PROSECUTOR: We just voiced our objection as to this juror. I think there hasn’t been reason shown to strike Mrs. Samson.
COURT: I don’t think so either.
DEFENSE COUNSEL: That’s going to be two that you made me put on there. They’re going to be biased against me. I’m afraid — I’ll start coming up here when we do that.
COURT: You excused one without cause.
DEFENSE COUNSEL: Well, I think that is cause. She’s got three little girls and —
COURT: Enough reason would be a good question to appeal on. It appears you’re trying to get rid of all the women with the slightest of excuses.
DEFENSE COUNSEL: I’m not going to object to that.
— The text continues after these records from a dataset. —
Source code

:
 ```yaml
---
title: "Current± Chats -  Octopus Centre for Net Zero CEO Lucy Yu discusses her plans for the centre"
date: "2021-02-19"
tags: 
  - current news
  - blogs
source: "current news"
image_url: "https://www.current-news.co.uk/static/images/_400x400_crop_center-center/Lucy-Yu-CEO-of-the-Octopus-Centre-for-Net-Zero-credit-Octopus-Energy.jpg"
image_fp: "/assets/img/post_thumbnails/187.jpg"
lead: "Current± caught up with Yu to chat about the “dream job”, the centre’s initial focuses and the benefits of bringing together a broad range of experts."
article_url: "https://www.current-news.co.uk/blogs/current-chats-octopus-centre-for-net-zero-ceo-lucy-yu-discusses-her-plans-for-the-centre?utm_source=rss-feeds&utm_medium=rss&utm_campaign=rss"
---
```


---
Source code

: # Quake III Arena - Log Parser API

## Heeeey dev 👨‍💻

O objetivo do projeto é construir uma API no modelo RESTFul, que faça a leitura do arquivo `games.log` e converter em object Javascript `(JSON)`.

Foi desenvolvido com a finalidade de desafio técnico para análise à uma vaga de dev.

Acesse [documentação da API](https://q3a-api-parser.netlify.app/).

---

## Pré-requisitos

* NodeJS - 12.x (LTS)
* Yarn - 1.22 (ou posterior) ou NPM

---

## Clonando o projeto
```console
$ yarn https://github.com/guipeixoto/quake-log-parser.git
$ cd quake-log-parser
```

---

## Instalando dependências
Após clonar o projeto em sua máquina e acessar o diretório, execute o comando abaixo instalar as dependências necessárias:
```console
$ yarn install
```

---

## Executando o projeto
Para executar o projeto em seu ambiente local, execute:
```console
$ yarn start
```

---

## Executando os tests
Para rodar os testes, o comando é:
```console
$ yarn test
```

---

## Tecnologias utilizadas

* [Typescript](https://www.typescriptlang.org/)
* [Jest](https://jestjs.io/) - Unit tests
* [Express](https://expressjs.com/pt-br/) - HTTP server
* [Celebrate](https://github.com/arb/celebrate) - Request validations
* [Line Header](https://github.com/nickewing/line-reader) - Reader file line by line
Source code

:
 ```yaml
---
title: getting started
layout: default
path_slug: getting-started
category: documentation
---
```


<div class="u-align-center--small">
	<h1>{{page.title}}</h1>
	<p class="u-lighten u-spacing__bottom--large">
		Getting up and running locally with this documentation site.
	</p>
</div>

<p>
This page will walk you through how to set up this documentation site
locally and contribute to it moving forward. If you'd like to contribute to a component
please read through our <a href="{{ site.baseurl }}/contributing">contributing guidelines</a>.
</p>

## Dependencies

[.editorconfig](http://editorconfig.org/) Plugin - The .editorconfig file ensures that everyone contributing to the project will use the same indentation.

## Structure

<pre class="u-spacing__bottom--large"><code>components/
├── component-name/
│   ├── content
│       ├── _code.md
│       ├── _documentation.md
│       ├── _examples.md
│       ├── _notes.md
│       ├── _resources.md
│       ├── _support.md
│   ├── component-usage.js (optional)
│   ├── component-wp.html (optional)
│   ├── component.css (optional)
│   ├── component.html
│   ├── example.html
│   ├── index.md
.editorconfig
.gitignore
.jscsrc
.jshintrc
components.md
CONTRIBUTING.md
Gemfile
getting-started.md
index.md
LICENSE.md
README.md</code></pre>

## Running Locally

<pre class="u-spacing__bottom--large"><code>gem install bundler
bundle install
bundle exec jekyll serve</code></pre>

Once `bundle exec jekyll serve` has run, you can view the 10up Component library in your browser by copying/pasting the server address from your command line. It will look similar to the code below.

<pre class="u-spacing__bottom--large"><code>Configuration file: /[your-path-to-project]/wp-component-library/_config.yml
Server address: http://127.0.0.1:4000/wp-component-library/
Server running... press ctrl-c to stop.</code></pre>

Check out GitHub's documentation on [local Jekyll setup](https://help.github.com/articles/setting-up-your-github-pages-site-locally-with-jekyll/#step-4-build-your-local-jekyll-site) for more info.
The trial court must determine from all relevant circumstances the sufficiency of a neutral explanation, and the standard of review is whether the trial court’s determination is clearly against a preponderance of the evidence. See Colbert v. State, 304 Ark. 250, 801 S.W.2d 643 (1990). We afford great deference to the trial court’s exercise of discretion in determining discriminatory intent relating to the use of a peremptory strike. Sonny v. Balch Motor Co., 328 Ark. 321, 944 S.W.2d 87 (1997). In Sonny the court said:
In the typical peremptory challenge inquiry, the decisive question will be whether counsel’s race-neutral explanation for a peremptory challenge should be believed. There will seldom be much evidence bearing on that issue, and the best evidence often will be the demeanor of the attorney who exercises the challenge. . . . [T]he state of mind of a juror. . .based on demeanor and credibility lies “peculiarly within a trial judge’s province.”
328 Ark. 321, 326 (1997) (quoting Hernandez v. New York, 500 U.S. 352 (1991), in turn quoting Wainwright v. Witt, 469 U.S. 412 (1985)). Given the exchanges between the trial court and defense counsel, we cannot say that the trial court abused its discretion in remaining unpersuaded by counsel’s offer of gender-neutral explanations. Nor can we say that the trial court’s determination is clearly against a preponderance of the evidence.
Affirmed.
Meads, J., agrees. Roaf, J., concurs.